[llvm] RegAllocFast: Fix verifier errors after assigning to reserved registers (PR #128155)
Matt Arsenault via llvm-commits
llvm-commits at lists.llvm.org
Fri Feb 21 01:48:23 PST 2025
https://github.com/arsenm created https://github.com/llvm/llvm-project/pull/128155
None
>From be2182653eb5cbcb412e6d7d23eb1393ab315fb5 Mon Sep 17 00:00:00 2001
From: Matt Arsenault <Matthew.Arsenault at amd.com>
Date: Thu, 12 Dec 2024 10:53:41 +0900
Subject: [PATCH] RegAllocFast: Fix verifier errors after assigning to reserved
registers
---
llvm/lib/CodeGen/RegAllocFast.cpp | 42 +++++++++++++------
llvm/lib/CodeGen/VirtRegMap.cpp | 16 +++++--
.../AMDGPU/illegal-eviction-assert.mir | 4 +-
llvm/test/CodeGen/AMDGPU/issue48473.mir | 2 +-
...ut-of-registers-error-all-regs-reserved.ll | 8 ++--
...lloc-failure-overlapping-insert-assert.mir | 6 +--
.../remaining-virtual-register-operands.ll | 11 +++--
llvm/test/CodeGen/X86/inline-asm-assertion.ll | 3 +-
8 files changed, 55 insertions(+), 37 deletions(-)

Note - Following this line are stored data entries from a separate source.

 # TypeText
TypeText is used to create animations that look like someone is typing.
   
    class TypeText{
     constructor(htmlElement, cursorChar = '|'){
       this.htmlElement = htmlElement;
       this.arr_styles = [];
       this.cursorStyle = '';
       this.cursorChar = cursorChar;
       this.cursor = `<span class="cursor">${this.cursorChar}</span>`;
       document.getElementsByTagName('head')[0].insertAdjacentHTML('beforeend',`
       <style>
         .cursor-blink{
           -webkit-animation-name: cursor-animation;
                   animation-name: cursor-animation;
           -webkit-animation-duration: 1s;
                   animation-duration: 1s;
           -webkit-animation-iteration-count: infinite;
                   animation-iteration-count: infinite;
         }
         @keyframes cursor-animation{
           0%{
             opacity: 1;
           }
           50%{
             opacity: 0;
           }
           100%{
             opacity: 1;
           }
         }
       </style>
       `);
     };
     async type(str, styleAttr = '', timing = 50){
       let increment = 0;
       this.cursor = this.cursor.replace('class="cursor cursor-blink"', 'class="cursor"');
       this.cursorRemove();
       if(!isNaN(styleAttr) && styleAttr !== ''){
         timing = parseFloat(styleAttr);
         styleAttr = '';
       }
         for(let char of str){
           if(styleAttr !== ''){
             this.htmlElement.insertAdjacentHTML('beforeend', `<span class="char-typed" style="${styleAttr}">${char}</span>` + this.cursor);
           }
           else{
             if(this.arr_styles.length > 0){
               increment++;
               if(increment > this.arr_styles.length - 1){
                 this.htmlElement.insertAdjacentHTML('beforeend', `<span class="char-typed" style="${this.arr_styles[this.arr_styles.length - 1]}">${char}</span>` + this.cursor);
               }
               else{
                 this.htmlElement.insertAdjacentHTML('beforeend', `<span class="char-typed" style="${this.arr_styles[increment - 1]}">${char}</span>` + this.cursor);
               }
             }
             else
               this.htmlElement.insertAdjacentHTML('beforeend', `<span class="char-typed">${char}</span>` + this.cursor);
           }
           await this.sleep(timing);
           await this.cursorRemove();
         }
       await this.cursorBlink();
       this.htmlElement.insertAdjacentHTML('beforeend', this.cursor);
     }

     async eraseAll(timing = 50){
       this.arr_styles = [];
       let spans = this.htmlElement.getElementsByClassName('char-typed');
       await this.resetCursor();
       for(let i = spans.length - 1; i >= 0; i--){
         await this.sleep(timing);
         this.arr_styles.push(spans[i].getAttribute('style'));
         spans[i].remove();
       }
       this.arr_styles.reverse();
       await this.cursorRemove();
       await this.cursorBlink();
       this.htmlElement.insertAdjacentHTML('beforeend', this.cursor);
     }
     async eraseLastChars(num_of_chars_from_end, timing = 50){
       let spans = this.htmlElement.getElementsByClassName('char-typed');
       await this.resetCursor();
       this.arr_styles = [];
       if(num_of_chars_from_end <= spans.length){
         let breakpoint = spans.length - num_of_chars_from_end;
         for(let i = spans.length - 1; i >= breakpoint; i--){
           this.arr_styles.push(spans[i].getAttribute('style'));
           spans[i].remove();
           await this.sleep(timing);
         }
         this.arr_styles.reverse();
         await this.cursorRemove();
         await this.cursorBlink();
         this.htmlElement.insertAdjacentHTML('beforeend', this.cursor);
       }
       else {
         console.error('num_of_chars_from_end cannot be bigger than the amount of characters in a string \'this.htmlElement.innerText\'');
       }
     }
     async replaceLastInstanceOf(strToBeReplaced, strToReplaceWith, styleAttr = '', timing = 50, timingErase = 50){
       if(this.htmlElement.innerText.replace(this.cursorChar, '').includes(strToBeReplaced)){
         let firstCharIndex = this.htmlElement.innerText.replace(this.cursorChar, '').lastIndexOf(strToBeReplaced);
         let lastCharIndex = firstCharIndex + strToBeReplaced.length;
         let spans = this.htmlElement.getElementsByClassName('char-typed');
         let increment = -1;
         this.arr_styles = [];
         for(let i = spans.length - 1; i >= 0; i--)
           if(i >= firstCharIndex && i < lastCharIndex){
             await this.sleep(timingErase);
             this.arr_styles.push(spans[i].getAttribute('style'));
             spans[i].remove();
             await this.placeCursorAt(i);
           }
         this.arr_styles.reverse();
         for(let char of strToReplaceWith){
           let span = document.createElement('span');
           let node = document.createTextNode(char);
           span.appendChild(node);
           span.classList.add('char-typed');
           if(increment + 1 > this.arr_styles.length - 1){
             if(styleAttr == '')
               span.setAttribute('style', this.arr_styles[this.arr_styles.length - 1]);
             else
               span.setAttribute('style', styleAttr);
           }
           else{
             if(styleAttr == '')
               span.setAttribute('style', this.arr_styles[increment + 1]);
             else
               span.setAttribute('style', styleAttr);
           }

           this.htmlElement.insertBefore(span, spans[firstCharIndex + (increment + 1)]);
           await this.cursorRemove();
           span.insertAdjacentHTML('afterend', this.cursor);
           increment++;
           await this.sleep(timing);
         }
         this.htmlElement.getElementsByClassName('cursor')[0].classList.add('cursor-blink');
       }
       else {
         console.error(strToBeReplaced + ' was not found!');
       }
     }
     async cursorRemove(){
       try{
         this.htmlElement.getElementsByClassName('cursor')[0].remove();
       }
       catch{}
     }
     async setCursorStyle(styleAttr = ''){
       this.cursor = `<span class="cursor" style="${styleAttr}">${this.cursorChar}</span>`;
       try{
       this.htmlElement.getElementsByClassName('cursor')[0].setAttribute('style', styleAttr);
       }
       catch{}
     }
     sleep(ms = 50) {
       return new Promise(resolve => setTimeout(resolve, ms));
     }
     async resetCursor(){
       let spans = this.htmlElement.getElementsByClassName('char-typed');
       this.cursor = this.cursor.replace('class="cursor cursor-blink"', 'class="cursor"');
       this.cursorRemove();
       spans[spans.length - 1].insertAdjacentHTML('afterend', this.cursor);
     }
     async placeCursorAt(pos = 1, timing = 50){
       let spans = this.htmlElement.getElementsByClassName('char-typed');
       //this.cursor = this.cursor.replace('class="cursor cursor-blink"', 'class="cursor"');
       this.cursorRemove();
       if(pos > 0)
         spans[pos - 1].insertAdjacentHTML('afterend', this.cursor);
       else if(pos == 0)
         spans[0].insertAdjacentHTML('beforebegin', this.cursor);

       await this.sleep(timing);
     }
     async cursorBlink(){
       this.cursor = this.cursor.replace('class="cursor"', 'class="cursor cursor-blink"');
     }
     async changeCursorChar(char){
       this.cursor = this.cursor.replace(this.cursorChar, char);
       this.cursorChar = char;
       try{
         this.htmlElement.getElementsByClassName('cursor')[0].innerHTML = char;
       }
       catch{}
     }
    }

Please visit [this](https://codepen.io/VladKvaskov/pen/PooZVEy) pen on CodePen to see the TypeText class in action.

diff --git a/llvm/lib/CodeGen/RegAllocFast.cpp b/llvm/lib/CodeGen/RegAllocFast.cpp
index 14128dafbe4ee..2cfd5bf1377eb 100644
--- a/llvm/lib/CodeGen/RegAllocFast.cpp
+++ b/llvm/lib/CodeGen/RegAllocFast.cpp
@@ -206,6 +206,7 @@ class RegAllocFastImpl {
bool Error = false; ///< Could not allocate.
explicit LiveReg(Register VirtReg) : VirtReg(VirtReg) {}
+ explicit LiveReg() {}
unsigned getSparseSetIndex() const { return VirtReg.virtRegIndex(); }
};
@@ -216,7 +217,7 @@ class RegAllocFastImpl {
LiveRegMap LiveVirtRegs;
/// Stores assigned virtual registers present in the bundle MI.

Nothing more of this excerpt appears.